Attualità

La rivelazione. Volevano uccidere il giudice che tenta di salvare i ragazzi dalla mafia

Antonio Maria Mira venerdì 5 aprile 2024

Il procuratore del minori di Reggio Calabria, Roberto Di Palma

La ‘ndrangheta voleva uccidere Roberto Di Palma, oggi procuratore dei minori a Reggio Calabria, ma fino a pochi anni fa sostituto procuratore della Dda reggina, tra i più esperti e impegnati nella lotta alle potentissime cosche della Piana di Gioia Tauro. Ed era proprio una di queste, il clan Molè, ad aver progettato l’azione, contro Di Palma, padre di quattro figli, uomo di profonda fede, impegnato in varie iniziative sociali, soprattutto a favore dei minori.

A rivelarlo è stato il collaboratore di giustizia Domenico Ficarra, detto “Corona”, sentito nel processo “Nuova narcos europea” che si sta celebrando, con il rito ordinario, davanti al Tribunale di Palmi. Si tratta di un processo nato da un’inchiesta della Dda sul traffico internazionale di cocaina per il quale, con il rito abbreviato, è stato condannato a 20 anni di carcere Rocco Molé, detto "Roccuccio", 29 anni, figlio del boss Mommo Molè, e a 10 anni Teodoro Crea, detto “Teodorino”, 23 anni, nipote del boss di Rizziconi Teodoro “Toro” Crea.

Secondo Ficarra, il progetto di omicidio nascerebbe da uno scontro verbale avvenuto nel 2018 tra Mommo Molé e il magistrato. «Vi piace vincere facile - aveva affermato il boss in aula durante un processo -. Sempre con noi ce l’avete, vi volete fare pubblicità sulle nostre spalle». Di Palma, che da anni vive sotto stretta tutela, rispose secco: «Noi la trattiamo per quello che è, signor Molè. Un mafioso. Noi facciamo indagini e il nostro scopo non è certo farci pubblicità o acquisire notorietà. Se fosse vero, considerato che l’arresto ogni due mesi, dovrei essere procuratore nazionale e invece sono un semplice pubblico ministero. Lei, invece, signor Molè, non è nessuno. Come vede, qui non ci sono giornalisti, non ci sono telecamere perché lei, signor Molè, non conta più niente».

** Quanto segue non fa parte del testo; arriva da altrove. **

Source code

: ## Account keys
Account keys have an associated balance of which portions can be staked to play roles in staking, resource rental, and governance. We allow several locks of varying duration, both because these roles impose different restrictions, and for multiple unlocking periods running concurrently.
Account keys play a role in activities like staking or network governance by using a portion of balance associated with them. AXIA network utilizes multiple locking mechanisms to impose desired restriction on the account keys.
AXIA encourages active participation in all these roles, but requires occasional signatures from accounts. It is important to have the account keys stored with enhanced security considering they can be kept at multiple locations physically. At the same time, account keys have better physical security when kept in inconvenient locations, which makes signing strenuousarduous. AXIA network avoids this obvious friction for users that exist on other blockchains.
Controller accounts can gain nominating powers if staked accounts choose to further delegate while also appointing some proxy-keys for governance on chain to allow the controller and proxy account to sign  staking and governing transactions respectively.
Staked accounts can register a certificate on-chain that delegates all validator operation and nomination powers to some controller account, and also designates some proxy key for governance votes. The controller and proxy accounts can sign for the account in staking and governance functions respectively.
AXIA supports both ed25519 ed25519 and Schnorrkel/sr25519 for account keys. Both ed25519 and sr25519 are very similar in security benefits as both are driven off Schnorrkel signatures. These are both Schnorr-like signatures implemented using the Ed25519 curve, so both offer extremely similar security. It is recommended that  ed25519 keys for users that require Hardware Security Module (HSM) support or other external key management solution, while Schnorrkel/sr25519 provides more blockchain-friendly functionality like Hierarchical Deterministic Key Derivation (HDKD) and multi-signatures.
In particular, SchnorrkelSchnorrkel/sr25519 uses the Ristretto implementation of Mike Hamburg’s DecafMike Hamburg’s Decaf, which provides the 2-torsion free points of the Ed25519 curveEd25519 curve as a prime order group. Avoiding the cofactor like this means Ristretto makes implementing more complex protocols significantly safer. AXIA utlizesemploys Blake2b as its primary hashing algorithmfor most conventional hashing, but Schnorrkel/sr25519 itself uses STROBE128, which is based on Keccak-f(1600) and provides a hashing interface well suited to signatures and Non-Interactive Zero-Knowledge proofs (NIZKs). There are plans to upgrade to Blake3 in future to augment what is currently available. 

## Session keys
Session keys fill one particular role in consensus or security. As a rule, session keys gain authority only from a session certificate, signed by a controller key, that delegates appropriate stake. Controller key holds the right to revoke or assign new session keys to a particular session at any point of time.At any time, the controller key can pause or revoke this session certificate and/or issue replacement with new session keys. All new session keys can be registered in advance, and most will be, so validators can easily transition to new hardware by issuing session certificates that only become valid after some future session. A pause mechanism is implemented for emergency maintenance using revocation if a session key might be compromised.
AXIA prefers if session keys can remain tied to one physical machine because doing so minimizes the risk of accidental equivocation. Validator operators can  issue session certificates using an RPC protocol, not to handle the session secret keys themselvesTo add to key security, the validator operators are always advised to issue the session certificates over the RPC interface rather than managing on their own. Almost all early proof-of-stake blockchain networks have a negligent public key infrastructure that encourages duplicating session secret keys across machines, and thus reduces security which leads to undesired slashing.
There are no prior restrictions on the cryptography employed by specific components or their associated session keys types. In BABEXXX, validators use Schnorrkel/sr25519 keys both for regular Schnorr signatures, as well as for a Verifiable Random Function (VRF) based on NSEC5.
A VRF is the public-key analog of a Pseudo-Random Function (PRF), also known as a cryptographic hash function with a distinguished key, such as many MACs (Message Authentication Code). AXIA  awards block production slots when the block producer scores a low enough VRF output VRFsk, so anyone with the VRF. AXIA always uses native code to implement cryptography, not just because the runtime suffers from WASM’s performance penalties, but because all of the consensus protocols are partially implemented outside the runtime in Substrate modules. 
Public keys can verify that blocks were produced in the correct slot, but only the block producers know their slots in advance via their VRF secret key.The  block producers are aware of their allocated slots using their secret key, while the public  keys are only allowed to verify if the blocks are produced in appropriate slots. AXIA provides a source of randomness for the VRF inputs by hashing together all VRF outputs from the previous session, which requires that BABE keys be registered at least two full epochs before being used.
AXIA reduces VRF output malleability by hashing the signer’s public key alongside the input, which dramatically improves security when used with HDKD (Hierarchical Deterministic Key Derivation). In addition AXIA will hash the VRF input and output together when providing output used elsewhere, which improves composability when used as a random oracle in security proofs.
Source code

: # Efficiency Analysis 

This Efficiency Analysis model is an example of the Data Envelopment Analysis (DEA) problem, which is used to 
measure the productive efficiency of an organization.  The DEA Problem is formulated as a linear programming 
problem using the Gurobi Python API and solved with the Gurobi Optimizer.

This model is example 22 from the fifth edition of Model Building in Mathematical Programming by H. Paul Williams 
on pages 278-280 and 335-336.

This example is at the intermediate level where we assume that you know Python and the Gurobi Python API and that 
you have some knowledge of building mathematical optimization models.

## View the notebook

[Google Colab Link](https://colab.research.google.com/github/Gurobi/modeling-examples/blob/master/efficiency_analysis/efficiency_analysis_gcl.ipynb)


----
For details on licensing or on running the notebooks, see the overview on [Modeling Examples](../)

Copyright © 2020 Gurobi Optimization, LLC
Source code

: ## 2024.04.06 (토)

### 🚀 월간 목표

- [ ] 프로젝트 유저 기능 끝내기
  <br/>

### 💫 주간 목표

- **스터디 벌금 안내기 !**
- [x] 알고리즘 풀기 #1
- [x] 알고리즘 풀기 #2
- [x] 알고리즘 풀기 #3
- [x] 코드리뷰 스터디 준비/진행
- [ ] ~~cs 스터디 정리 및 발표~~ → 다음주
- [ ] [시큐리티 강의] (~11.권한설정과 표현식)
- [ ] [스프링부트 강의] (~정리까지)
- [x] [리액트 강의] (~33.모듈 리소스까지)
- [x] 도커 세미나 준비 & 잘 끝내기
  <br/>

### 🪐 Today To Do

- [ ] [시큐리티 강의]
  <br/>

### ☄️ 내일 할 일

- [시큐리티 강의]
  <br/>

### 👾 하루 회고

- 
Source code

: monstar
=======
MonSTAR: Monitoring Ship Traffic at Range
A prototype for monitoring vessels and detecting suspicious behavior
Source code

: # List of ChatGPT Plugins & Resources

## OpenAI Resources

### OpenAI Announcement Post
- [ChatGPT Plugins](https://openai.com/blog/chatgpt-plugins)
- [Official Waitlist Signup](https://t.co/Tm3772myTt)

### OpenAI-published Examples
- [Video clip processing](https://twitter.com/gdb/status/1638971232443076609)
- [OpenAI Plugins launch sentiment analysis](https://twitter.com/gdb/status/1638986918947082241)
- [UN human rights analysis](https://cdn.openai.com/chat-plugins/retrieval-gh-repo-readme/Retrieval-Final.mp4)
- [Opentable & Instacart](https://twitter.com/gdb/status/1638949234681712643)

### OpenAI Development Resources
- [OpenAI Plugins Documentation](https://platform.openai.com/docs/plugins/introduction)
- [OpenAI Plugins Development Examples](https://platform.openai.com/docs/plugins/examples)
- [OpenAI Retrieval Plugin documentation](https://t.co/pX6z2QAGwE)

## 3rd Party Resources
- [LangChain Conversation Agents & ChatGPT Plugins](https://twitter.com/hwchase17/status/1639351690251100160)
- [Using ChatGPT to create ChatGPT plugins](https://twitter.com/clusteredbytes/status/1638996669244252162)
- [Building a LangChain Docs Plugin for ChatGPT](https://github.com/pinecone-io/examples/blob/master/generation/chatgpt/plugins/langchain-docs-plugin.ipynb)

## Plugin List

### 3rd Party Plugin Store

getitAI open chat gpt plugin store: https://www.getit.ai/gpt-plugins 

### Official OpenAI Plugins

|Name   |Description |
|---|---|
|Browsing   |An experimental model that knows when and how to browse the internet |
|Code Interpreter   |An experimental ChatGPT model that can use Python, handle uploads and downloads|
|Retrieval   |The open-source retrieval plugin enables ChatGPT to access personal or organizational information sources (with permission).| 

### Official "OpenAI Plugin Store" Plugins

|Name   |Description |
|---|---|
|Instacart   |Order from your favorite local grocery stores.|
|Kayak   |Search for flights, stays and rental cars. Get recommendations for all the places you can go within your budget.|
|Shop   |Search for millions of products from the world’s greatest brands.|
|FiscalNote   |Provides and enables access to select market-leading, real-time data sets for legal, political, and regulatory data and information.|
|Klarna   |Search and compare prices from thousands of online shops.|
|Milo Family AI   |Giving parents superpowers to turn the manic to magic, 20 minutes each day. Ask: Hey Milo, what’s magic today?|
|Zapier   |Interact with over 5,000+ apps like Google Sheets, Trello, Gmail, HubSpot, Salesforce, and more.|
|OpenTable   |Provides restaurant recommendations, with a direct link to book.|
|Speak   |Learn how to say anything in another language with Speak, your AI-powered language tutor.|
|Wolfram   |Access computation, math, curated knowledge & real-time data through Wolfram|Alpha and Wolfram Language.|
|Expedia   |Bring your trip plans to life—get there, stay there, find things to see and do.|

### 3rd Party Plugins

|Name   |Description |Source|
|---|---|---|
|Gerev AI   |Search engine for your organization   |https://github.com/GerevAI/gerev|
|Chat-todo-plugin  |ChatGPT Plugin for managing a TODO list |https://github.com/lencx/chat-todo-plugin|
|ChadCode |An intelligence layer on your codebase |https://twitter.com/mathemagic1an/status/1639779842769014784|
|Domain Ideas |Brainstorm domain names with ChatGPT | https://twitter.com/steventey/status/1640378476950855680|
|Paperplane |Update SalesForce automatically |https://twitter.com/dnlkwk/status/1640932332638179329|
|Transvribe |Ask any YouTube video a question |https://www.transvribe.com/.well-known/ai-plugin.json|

Frasi che non erano piaciute proprio al giovane Rocco, allora 23enne, che davanti agli altri affiliati della cosca così si era sfogato. «Adesso ti faccio vedere io chi sono i Molé». Progetto per fortuna non andato in porto. Ricordiamo che “Roccuccio” da ragazzo era stato allontanato dalla famiglia, nel tentativo di staccarlo dall’ambiente mafioso, così come “Todorino”. Sembravano convinti di scegliere un’altra vita, ma raggiunti i 18 anni erano rientrati nel clan, assumendo ruoli di comando.

Chi non ha cambiato idea è invece Di Palma, che continua a scommettere sulla possibilità di salvare anche questi ragazzi. «Dobbiamo recuperare i giovani e farli uscire da un percorso deviante. Ben 64 sono le messe alla prova attivate nel 2023 e la recidiva è bassissima anche se provengono da contesti disagiati». Così sabato 6 aprile a Reggio Calabria sarà con don Luigi Ciotti, e altri magistrati, all’incontro sul protocollo “Liberi di scegliere”, da pochi giorni rinnovato.